■ Exercise instructions ■
Can you write out every line from the start of the records below through the line containing "This project examines", leaving out any pictures?

Saved data entries:
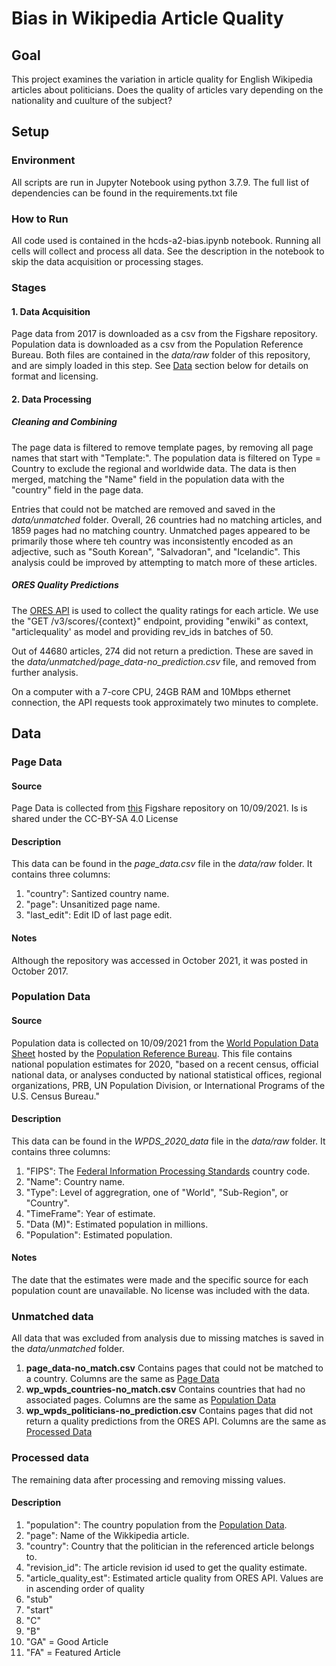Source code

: # Bias in Wikipedia Article Quality

## Goal
This project examines the variation in article quality for English Wikipedia articles about politicians. Does the quality of articles vary depending on the nationality and cuulture of the subject?

## Setup

### Environment
All scripts are run in Jupyter Notebook using python 3.7.9. The full list of dependencies can be found in the requirements.txt file

### How to Run
All code used is contained in the hcds-a2-bias.ipynb notebook. Running all cells will collect and process all data. See the description in the notebook to skip the data acquisition or processing stages.

### Stages

#### 1. Data Acquisition
Page data from 2017 is downloaded as a csv from the Figshare repository. Population data is downloaded as a csv from the Population Reference Bureau. Both files are contained in the *data/raw* folder of this repository, and are simply loaded in this step. See [Data](#data) section below for details on format and licensing.

#### 2. Data Processing

##### Cleaning and Combining
The page data is filtered to remove template pages, by removing all page names that start with "Template:". The population data is filtered on Type = Country to exclude the regional and worldwide data. The data is then merged, matching the "Name" field in the population data with the "country" field in the page data.

Entries that could not be matched are removed and saved in the *data/unmatched* folder. Overall, 26 countries had no matching articles, and 1859 pages had no matching country. Unmatched pages appeared to be primarily those where teh country was inconsistently encoded as an adjective, such as "South Korean", "Salvadoran", and "Icelandic". This analysis could be improved by attempting to match more of these articles.

##### ORES Quality Predictions
The [ORES API](https://ores.wikimedia.org/v3/#) is used to collect the quality ratings for each article. We use  the "GET /v3/scores/{context}" endpoint, providing "enwiki" as context, "articlequality' as model and providing rev_ids in batches of 50.

Out of 44680 articles, 274 did not return a prediction. These are saved in the *data/unmatched/page_data-no_prediction.csv* file, and removed from further analysis.

On a computer with a 7-core CPU, 24GB RAM and 10Mbps ethernet connection, the API requests took approximately two minutes to complete. 

## Data

### Page Data

#### Source
Page Data is collected from [this](https://figshare.com/articles/dataset/Untitled_Item/5513449) Figshare repository on 10/09/2021. Is is shared under the CC-BY-SA 4.0 License

#### Description
This data can be found in the *page_data.csv* file in the *data/raw* folder. It contains three columns:
1. "country": Santized country name.
1. "page": Unsanitized page name.
1. "last_edit": Edit ID of last page edit.

#### Notes
Although the repository was accessed in October 2021, it was posted in October 2017.

### Population Data

#### Source
Population data is collected on 10/09/2021 from the [World Population Data Sheet](https://www.prb.org/international/indicator/population/table/) hosted by the [Population Reference Bureau](https://www.prb.org/). This file contains national population estimates for 2020, "based on a recent census, official national data, or analyses conducted by national statistical offices, regional organizations, PRB, UN Population Division, or International Programs of the U.S. Census Bureau."

#### Description
This data can be found in the *WPDS_2020_data* file in the *data/raw* folder. It contains three columns:
1. "FIPS": The [Federal Information Processing Standards](https://www.nist.gov/standardsgov/compliance-faqs-federal-information-processing-standards-fips) country code.
1. "Name": Country name.
1. "Type": Level of aggregration, one of "World", "Sub-Region", or "Country".
1. "TimeFrame": Year of estimate.
1. "Data (M)": Estimated population in millions.
1. "Population": Estimated population.

#### Notes
The date that the estimates were made and the specific source for each population count are unavailable. No license was included with the data.

### Unmatched data
All data that was excluded from analysis due to missing matches is saved in the *data/unmatched* folder.

1. **page_data-no_match.csv** Contains pages that could not be matched to a country. Columns are the same as [Page Data](#page-data)
1. **wp_wpds_countries-no_match.csv** Contains countries that had no associated pages. Columns are the same as [Population Data](#population-data)
1. **wp_wpds_politicians-no_prediction.csv** Contains pages that did not return a quality predictions from the ORES API. Columns are the same as [Processed Data](#processed-data)

### Processed data
The remaining data after processing and removing missing values.

#### Description
1. "population": The country population from the [Population Data](#population-data).
1. "page": Name of the Wikkipedia article.
1. "country": Country that the politician in the referenced article belongs to.
1. "revision_id": The article revision id used to get the quality estimate.
1. "article_quality_est": Estimated article quality from ORES API. Values are in ascending order of quality 
 1. "stub"
 1. "start"
 1. "C"
 1. "B"
 1. "GA" = Good Article
 1. "FA" = Featured Article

■ Task result ■
Source code

: # Bias in Wikipedia Article Quality

## Goal
This project examines the variation in article quality for English Wikipedia articles about politicians. Does the quality of articles vary depending on the nationality and cuulture of the subject?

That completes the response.